- **Records to use**

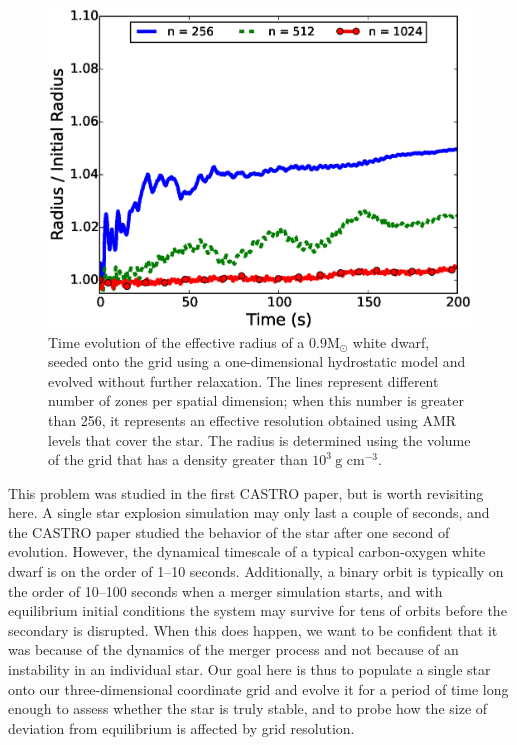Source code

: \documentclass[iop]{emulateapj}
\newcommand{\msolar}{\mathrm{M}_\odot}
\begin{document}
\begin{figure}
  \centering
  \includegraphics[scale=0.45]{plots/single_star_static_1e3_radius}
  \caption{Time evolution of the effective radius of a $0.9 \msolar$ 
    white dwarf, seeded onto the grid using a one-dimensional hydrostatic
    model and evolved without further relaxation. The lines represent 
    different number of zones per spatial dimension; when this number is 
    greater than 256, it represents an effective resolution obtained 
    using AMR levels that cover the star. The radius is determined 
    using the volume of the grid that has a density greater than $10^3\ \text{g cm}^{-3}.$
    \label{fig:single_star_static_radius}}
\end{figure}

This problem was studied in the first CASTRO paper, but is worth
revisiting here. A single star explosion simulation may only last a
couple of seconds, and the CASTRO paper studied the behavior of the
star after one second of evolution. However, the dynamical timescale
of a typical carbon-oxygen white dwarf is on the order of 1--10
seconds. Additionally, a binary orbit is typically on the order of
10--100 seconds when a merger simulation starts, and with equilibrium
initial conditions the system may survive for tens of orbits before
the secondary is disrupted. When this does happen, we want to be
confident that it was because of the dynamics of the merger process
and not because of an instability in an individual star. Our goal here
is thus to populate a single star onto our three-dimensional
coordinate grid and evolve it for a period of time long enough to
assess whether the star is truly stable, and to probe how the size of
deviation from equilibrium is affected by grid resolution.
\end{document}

- **Goal of the exercise**
The answer should consist only of the lines from the one with "confident that it" to the final line of the records above, retyped word for word.

- **Output for this exercise**
confident that it was because of the dynamics of the merger process
and not because of an instability in an individual star. Our goal here
is thus to populate a single star onto our three-dimensional
coordinate grid and evolve it for a period of time long enough to
assess whether the star is truly stable, and to probe how the size of
deviation from equilibrium is affected by grid resolution.
\end{document}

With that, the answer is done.